In my family, you didn’t have to buy diet books.
It wasn’t that we weren’t shopping at Stuckey’s and Coyle’s: we did so, in bulk.
But someone else in the family was guaranteed to have bought whatever new diet book was making waves, so you could borrow their dogeared paperback.
So, I’ve read a lot of them, but I’ve never recommended one. Until now.
Then again, Mark Bittman’s book is only a ‘diet’ book in terms of the classic definition of the word.
This is not a temporary restrictive regimen adopted for weight loss. “There is no full-time sacrifice and there’s plenty of enjoyment.”
It hearkens to the Latin diaita, which roughly translates to ‘manner of living’.
There are three basic ideas in this “diet with a philosophy”, VB6, Vegan Before 6:00 pm: eat more plant foods, eat fewer animal products and highly processed foods, and all but eliminate junk foods.
(“I say ‘all but eliminate’ because everyone needs to break the rules occasionally.”)
That right there, that parenthetical comment he makes, reveals the element of Mark Bittman’s approach that I most appreciate.
He manages to discuss the success he has had with this new approach to the food he eats without setting himself apart.
He instructs and encourages without preaching or dictating. (Oh, how I hated the finger-wagging and holier-than-thou tone of those conventional diet books!)
“I live full-time in the world of omnivores, and I’ve never wanted to leave. But the Standard American Diet (yes, it’s SAD) got to me as it gets to almost everyone in this country.”
Having developed the pre-diabetic, pre-heart-disease symptoms typical of a middle-aged man who’d spent his life eating without discipline, Mark Bittman was given the choice to change his approach to food or begin taking permanent medications.
For a professional food critic and, well, professional eater, this was a hard decision, and it required a new approach because he knew that a conventional diet would not work.
The first chapter describes his personal experience, which is shared in a matter-of-fact manner, in the context of the SAD, with some discussion of related issues like convenience.
Before he discusses VB6 in detail, the second chapter discusses some basic biology and concepts like how fat is metabolized.

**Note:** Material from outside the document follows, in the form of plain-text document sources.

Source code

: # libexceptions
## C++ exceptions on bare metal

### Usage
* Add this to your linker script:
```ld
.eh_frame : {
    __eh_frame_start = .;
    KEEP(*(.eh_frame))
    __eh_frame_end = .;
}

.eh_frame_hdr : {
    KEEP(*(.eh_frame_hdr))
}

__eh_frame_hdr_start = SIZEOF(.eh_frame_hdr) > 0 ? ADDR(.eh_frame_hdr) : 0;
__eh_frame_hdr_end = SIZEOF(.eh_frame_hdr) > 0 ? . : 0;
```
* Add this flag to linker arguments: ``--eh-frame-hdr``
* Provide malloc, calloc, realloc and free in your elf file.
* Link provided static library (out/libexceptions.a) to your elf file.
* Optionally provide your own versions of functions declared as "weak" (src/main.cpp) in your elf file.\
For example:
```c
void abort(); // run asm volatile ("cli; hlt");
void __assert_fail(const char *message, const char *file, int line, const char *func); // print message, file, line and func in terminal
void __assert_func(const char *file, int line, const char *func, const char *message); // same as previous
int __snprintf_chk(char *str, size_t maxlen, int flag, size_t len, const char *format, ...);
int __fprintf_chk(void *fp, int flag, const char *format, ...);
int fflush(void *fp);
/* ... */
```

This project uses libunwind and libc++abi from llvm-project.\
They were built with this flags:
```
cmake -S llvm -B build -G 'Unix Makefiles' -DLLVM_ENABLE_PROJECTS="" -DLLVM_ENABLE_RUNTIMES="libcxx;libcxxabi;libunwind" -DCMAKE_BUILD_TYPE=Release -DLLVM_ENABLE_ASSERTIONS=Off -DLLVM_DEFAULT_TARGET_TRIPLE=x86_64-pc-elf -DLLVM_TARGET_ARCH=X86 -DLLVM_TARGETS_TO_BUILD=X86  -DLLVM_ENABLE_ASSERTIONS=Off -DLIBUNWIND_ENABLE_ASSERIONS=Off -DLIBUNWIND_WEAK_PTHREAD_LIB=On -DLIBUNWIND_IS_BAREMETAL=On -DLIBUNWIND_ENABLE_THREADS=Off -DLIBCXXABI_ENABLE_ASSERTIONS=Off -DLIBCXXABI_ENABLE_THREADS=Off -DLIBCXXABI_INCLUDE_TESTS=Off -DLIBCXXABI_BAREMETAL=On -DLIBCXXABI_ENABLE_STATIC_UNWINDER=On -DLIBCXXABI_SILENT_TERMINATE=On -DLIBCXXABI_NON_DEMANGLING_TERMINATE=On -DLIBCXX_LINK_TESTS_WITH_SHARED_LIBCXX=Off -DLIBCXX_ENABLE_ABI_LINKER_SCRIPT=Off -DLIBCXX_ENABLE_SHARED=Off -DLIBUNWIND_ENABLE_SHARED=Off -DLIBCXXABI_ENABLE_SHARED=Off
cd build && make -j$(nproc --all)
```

This information demonstrates why many of the popular diets are designed to achieve only short-term results.
Extremely sophisticated systems are defined succinctly and the chapter is divided into smaller segments, so that readers can take in the information at a rate which suits.
“In short,VB6 does not mean eating less (in fact, your volume of food may increase) but rather shifting the balance of foods you eat,” he writes.
And who would not rather talk about shifting balance between foods than the elimination of foods one loves to eat?
The next chapter discusses the six concrete principles behind VB6, three of which are mentioned above, the remaining three as follows: Cook at home as much as possible, Consider quality over quantity, and See your weight as just one component of good health.
This approach hinges on the idea of a shift in one’s ‘manner of living’. Whereas conventional diets operate as as an imposition, the VB6 philosophy seeks to direct change from the root. For instance, rather than advising the purchase of specific diet foods, he advocates making lasting changes to the way you shop and how you stock your kitchen, to the way that you prepare and enjoy meals in your home.
Each of these principles is discussed in detail, with text-boxes for related suggestions, and the chapter ends with advice for readers to tweak the system so that it’s successful for each individual on their own terms.
(There are a lot of studies referred to in the body of the text, for instance that which revealed that children in families who share and enjoy meals together are less likely to develop eating disorders later in life, but the source details do not clutter the text, but are gathered in the notes in the back, which makes for easy reading.)
That is also the focus of the next chapter, which is designed to help you personalize your approach. He identifies six broad categories of eaters, suggests that each person is a combination of two or more kinds, and offers ideas for each type to ease the transition to this philosophy/plan.
The book’s second-half is comprised of a sample 28-day plan and specific how-to advice and suggestions, as well as five chapters of recipes. Even for those who are already cooking at home regularly, the recipes are useful, for there are so many variations and options that they have an inherent appeal.
It’s this sense that each of us is an individual and will travel a slightly different route towards making change that makes me want to recommend this book loudly and widely.
Although VB6 is fuelled by the success that one man had with changing his relationship with food, the philosophy can accommodate any individual with an interest in making a positive change.
“Sometimes I even have a couple of eggs (or bacon) in the morning. It’s life, and there’s no reason to let perfection be the enemy of good.”
It might not fit the conventional expectations of a diet book, but when I find advice in a diet book that suits not only what’s on my plate, but supports the broader principles by which I want to live my life, that’s a plan I’ll commit to.
I do not want to allow perfection to be the enemy of good, not in terms of food or books or anything else I value. VB6 might not offer the perfect philosophy or plan, but it’s movement in the direction of positive and lasting change. Sign me up.
Note: This is the third of a series of posts in my new Friday Fugue, which will focus on a series of books working towards A Fainter Footprint (on the Earth).